Perhaps James had learned to suppress the natural tightening of the throat and lungs and pounding in the head associated with the CO2 build-up. Swimmers train daily to silence the little voice in their heads telling them to break the water's surface. James was no different. To be able to extend 15 meters underwater after every turn, every day in practice, he had to push his body and mind to their oxygen-depleted limit.
So by the time his body was signaling him for oxygen at the bottom of the diving well, the signal had become a natural occurrence. We'll never know if the alcohol had an influence, but at this time, suppressing the desire to breathe meant falling into unconsciousness, and, eventually, drowning. Although the actual specific cause of James' death is still in question, I wonder if the whole incident started out as an enjoyable game.
The following video discusses the dangers of “shallow water blackout,” produced after the mother of an ocean diver found her son on the bottom of her backyard pool:
Drowning is still one of the leading causes of accidental death. As in James' case, experienced swimmers should be aware of the dangers of shallow water blackout. Most often, it occurs after periods of hyperventilation, when a swimmer breathes at a deeper or more rapid rate, or during breath-holding exercises.

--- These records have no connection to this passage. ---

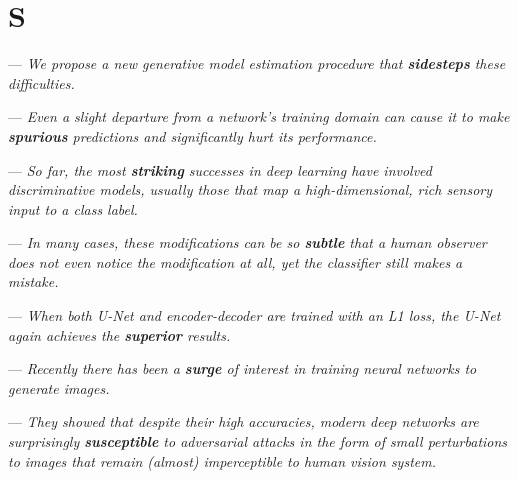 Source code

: \section{S}

 --- \textit{We propose a new generative model estimation procedure that \textbf{sidesteps} these difficulties.}

--- \textit{Even a slight departure from a network's training domain can cause it to make \textbf{spurious} predictions and significantly hurt its performance.}

 --- \textit{So far, the most \textbf{striking} successes in deep learning have involved discriminative models, usually those that map a high-dimensional, rich sensory input to a class label.}

--- \textit{In many cases, these modifications can be so \textbf{subtle} that a human observer does not even notice the modification at all, yet the classifier still makes a mistake.}

--- \textit{When both U-Net and encoder-decoder are trained with an L1 loss, the U-Net again achieves the \textbf{superior} results.}



--- \textit{Recently there has been a \textbf{surge} of interest in training neural networks to generate images.}


--- \textit{They showed that despite their high accuracies, modern deep
networks are surprisingly \textbf{susceptible} to adversarial attacks
in the form of small perturbations to images that remain
(almost) imperceptible to human vision system.}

According to the Undersea and Hyperbaric Medicine Journal, the body's urge to breathe is triggered by rising levels of CO2 in the bloodstream. The practice of hyperventilation artificially lowers the levels of CO2, suppressing the swimmer's reflex to surface. And while this practice may seem like a good idea when a swimmer is in the middle of a tough hypoxic set, the dangers of losing consciousness are ever-present.
Coaches should keep a close eye on swimmers as they complete repeats of breathing-related sets. James was lucky the first time he lost consciousness in the pool, but the second time it happened, the world lost a wonderful young man.